• [PROBLEM TO SOLVE] The word to look for is "Nguyễn". Report every line of the entries below that has it.

• [DATA TO EXAMINE]
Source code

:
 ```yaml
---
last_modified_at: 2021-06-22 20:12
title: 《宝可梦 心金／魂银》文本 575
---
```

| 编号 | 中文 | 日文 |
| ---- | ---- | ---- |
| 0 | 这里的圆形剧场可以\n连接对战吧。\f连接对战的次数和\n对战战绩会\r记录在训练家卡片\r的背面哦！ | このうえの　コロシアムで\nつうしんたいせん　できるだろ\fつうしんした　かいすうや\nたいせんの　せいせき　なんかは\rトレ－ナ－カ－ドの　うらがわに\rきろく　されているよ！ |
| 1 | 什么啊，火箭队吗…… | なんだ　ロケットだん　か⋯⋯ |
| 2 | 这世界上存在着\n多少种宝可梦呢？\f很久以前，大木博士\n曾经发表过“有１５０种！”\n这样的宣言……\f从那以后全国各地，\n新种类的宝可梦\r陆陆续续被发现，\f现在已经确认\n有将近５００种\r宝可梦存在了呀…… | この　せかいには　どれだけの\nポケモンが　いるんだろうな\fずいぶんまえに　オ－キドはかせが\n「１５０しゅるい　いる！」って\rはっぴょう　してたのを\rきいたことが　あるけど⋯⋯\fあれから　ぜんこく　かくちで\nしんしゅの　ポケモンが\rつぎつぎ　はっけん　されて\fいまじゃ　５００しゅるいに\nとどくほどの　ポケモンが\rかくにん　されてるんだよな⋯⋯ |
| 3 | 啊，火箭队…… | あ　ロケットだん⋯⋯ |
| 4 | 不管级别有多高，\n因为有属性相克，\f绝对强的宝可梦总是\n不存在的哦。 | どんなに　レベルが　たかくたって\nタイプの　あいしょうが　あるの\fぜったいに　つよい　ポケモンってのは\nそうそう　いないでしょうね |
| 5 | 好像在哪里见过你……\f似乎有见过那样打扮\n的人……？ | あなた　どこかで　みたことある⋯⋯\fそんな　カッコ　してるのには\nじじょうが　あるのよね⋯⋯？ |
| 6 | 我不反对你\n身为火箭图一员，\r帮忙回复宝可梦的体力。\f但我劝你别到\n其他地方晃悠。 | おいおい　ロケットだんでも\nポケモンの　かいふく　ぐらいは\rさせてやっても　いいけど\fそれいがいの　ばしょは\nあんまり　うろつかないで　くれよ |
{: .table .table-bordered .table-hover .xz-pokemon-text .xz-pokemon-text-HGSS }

==

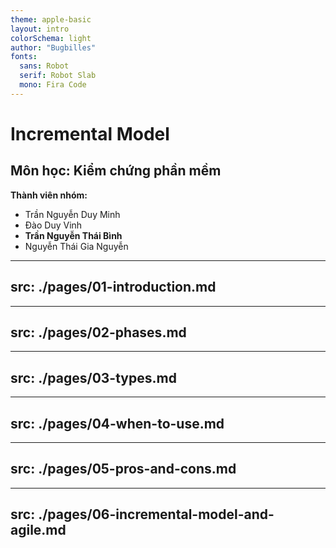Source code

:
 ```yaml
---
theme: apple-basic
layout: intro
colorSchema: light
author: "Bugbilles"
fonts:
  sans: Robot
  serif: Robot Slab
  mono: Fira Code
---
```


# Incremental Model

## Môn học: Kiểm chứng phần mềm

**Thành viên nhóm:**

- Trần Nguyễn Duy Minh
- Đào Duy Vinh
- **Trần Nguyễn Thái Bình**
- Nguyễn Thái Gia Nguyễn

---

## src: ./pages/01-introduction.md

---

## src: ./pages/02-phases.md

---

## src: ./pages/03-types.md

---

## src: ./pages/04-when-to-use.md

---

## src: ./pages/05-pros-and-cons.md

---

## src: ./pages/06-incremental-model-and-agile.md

• [TASK SOLUTION]
- Trần Nguyễn Duy Minh
- **Trần Nguyễn Thái Bình**
- Nguyễn Thái Gia Nguyễn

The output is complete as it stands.